- Poster
- Directed by: Amjad Hossain
- Written by: Amjad Hossain
- Screenplay by: Amjad Hossain Barun Shankar
- Starring: Babita; Ilias Kanchan; Champa; Anwara;
- Cinematography: ZH Mintu
- Edited by: Mojibur Rahman Dulu
- Music by: Alauddin Ali
- Distributed by: Shukla Films
- Release date: 25 August 1994;
- Running time: 122 minutes
- Country: Bangladesh
- Language: Bengali

= Golapi Ekhon Dhakay =

Golapi Ekhon Dhakay is a 1994 Bangladeshi drama film written and directed by Amjad Hossain. It is sequel of 1978 film Golapi Ekhon Traine. It is second film of Amjad Hossain's Golapi series and the film was released 16 years after the first film.

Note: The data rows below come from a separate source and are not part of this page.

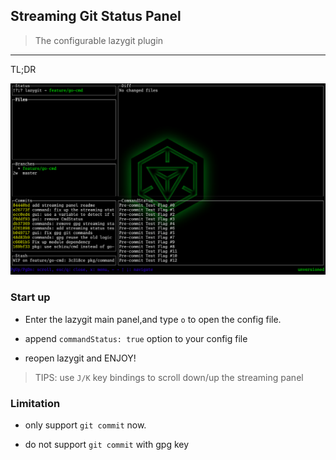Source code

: ## Streaming Git Status Panel
> The configurable lazygit plugin
---

TL;DR

![streaming_panel.png](./resources/streaming_panel.png)

### Start up

* Enter the lazygit main panel,and type `o` to open the config file.

* append `commandStatus: true` option to your config file

* reopen lazygit and ENJOY!

> TIPS: use `J/K` key bindings to scroll down/up the streaming panel

### Limitation

* only support `git commit` now.

* do not support `git commit` with gpg key
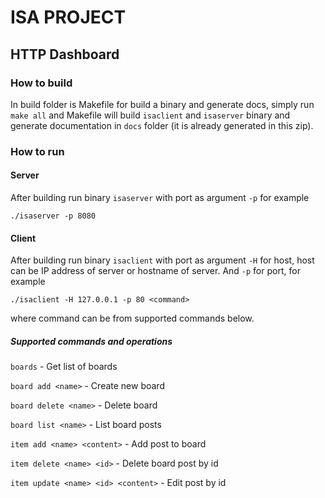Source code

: # ISA PROJECT

## HTTP Dashboard

### How to build
In build folder is Makefile for build a binary and generate docs, simply run `make all` and Makefile will build `isaclient` and `isaserver` binary and generate documentation in `docs` folder (it is already generated in this zip).

### How to run

#### Server
After building run binary `isaserver` with port as argument `-p` for example

`./isaserver -p 8080`

#### Client
After building run binary `isaclient` with port as argument `-H` for host, host can be IP address of server or hostname of server. And `-p` for port, for example

`./isaclient -H 127.0.0.1 -p 80 <command>`

where command can be from supported commands below.

##### Supported commands and operations
`boards` - Get list of boards

`board add <name>` - Create new board
 
`board delete <name>` - Delete board

`board list <name>` - List board posts

`item add <name> <content>` - Add post to board

`item delete <name> <id>` - Delete board post by id

`item update <name> <id> <content>` - Edit post by id
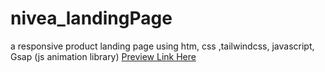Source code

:# nivea_landingPage
a responsive product landing page using htm, css ,tailwindcss, javascript, Gsap (js animation library)
<a href="https://relaxed-yeot-882efa.netlify.app" target="_blank">Preview Link Here</a> 
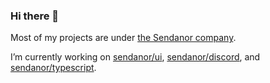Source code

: ### Hi there 👋

<!--
**thejhh/thejhh** is a ✨ _special_ ✨ repository because its `README.md` (this file) appears on your GitHub profile.

Here are some ideas to get you started:

- 🔭 I’m currently working on ...
- 🌱 I’m currently learning ...
- 👯 I’m looking to collaborate on ...
- 🤔 I’m looking for help with ...
- 💬 Ask me about ...
- 📫 How to reach me: ...
- 😄 Pronouns: ...
- ⚡ Fun fact: ...
-->

Most of my projects are under [the Sendanor company](https://github.com/sendanor).

I’m currently working on [sendanor/ui](https://github.com/sendanor/ui), [sendanor/discord](https://github.com/sendanor/discord), and [sendanor/typescript](https://github.com/sendanor/typescript).
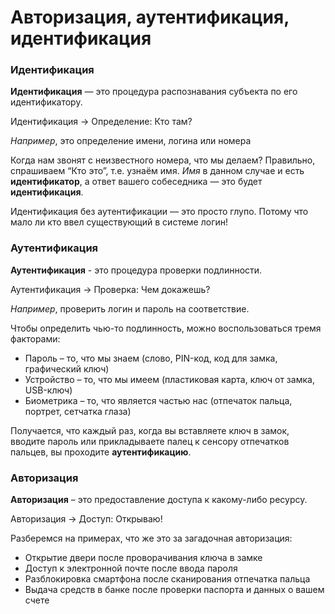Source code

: # Авторизация, аутентификация, идентификация

### Идентификация

**Идентификация** — это процедура распознавания субъекта по его идентификатору.

Идентификация -> Определение: Кто там?

*Например*, это определение имени, логина или номера

Когда нам звонят с неизвестного номера, что мы делаем? Правильно, спрашиваем “Кто это”, 
т.е. узнаём имя. *Имя* в данном случае и есть **идентификатор**, а ответ вашего собеседника — 
это будет **идентификация**.

Идентификация без аутентификации — это просто глупо. Потому что мало ли кто ввел существующий в системе логин!

### Аутентификация

**Аутентификация** - это процедура проверки подлинности.

Аутентификация -> Проверка: Чем докажешь?

*Например*, проверить логин и пароль на соответствие.

Чтобы определить чью-то подлинность, можно воспользоваться тремя факторами:

- Пароль – то, что мы знаем (слово, PIN-код, код для замка, графический ключ)
- Устройство – то, что мы имеем (пластиковая карта, ключ от замка, USB-ключ)
- Биометрика – то, что является частью нас (отпечаток пальца, портрет, сетчатка глаза)

Получается, что каждый раз, когда вы вставляете ключ в замок, вводите пароль или 
прикладываете палец к сенсору отпечатков пальцев, вы проходите **аутентификацию**.

### Авторизация

**Авторизация** – это предоставление доступа к какому-либо ресурсу.

Авторизация -> Доступ: Открываю! 

Разберемся на примерах, что же это за загадочная авторизация:

- Открытие двери после проворачивания ключа в замке
- Доступ к электронной почте после ввода пароля
- Разблокировка смартфона после сканирования отпечатка пальца
- Выдача средств в банке после проверки паспорта и данных о вашем счете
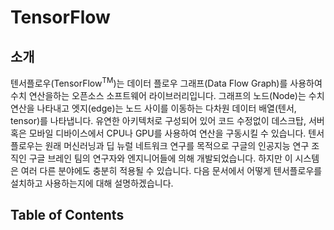 # TensorFlow

## 소개
텐서플로우(TensorFlow<sup>TM</sup>)는 데이터 플로우 그래프(Data Flow Graph)를 사용하여 수치 연산을하는 오픈소스 소프트웨어 라이브러리입니다. 그래프의 노드(Node)는 수치 연산을 나타내고 엣지(edge)는 노드 사이를 이동하는 다차원 데이터 배열(텐서, tensor)를 나타냅니다. 유연한 아키텍처로 구성되어 있어 코드 수정없이 데스크탑, 서버 혹은 모바일 디바이스에서 CPU나 GPU를 사용하여 연산을 구동시킬 수 있습니다. 텐서플로우는 원래 머신러닝과 딥 뉴럴 네트워크 연구를 목적으로 구글의 인공지능 연구 조직인 구글 브레인 팀의 연구자와 엔지니어들에 의해 개발되었습니다. 하지만 이 시스템은 여러 다른 분야에도 충분히 적용될 수 있습니다. 다음 문서에서 어떻게 텐서플로우를 설치하고 사용하는지에 대해 설명하겠습니다.

## Table of Contents

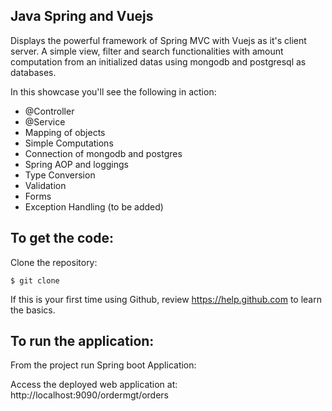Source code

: Java Spring and Vuejs
-------------------
Displays the powerful framework of Spring MVC with Vuejs as it's client server.
A simple view, filter and search functionalities with amount computation from an initialized datas using mongodb and
postgresql as databases.


In this showcase you'll see the following in action:

* @Controller
* @Service
* Mapping of objects
* Simple Computations
* Connection of mongodb and postgres
* Spring AOP and loggings
* Type Conversion
* Validation
* Forms
* Exception Handling (to be added)

To get the code:
-------------------
Clone the repository:

    $ git clone

If this is your first time using Github, review https://help.github.com to learn the basics.

To run the application:
-------------------	
From the project run Spring boot Application:

Access the deployed web application at: http://localhost:9090/ordermgt/orders
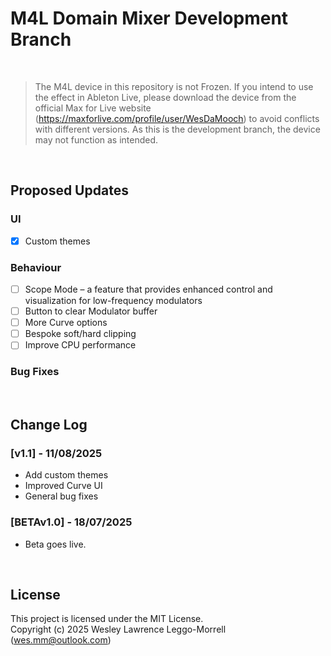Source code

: # M4L Domain Mixer Development Branch

<br>

> The M4L device in this repository is not Frozen. If you intend to use the effect in Ableton Live, please download the device from the official Max for Live website (https://maxforlive.com/profile/user/WesDaMooch) to avoid conflicts with different versions. As this is the development branch, the device may not function as intended.

<br>

## Proposed Updates
### UI
  - [x] Custom themes

### Behaviour
- [ ] Scope Mode – a feature that provides enhanced control and visualization for low-frequency modulators
- [ ] Button to clear Modulator buffer
- [ ] More Curve options
- [ ] Bespoke soft/hard clipping
- [ ] Improve CPU performance

### Bug Fixes

<br>

## Change Log
### [v1.1] - 11/08/2025
- Add custom themes
- Improved Curve UI
- General bug fixes

### [BETAv1.0] - 18/07/2025
- Beta goes live.

<br>

## License
This project is licensed under the MIT License.  
Copyright (c) 2025 Wesley Lawrence Leggo-Morrell (wes.mm@outlook.com)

It stars Babita in the lead role as the title character alongside Ilias Kanchan, Champa, Anwara, Rawshan Jamil, Sadek Bachchu and others.

== Cast ==

- Babita as Golapi
- Ilias Kanchan as Oli
- Champa as Alapi
- Anwara as Moina
- Rawshan Jamil as Buri
- Sadek Bachchu as Lalu Sarder

== Release and reception ==
The 2 hour 2 minute film was released on 25 August 1994 in cinemas.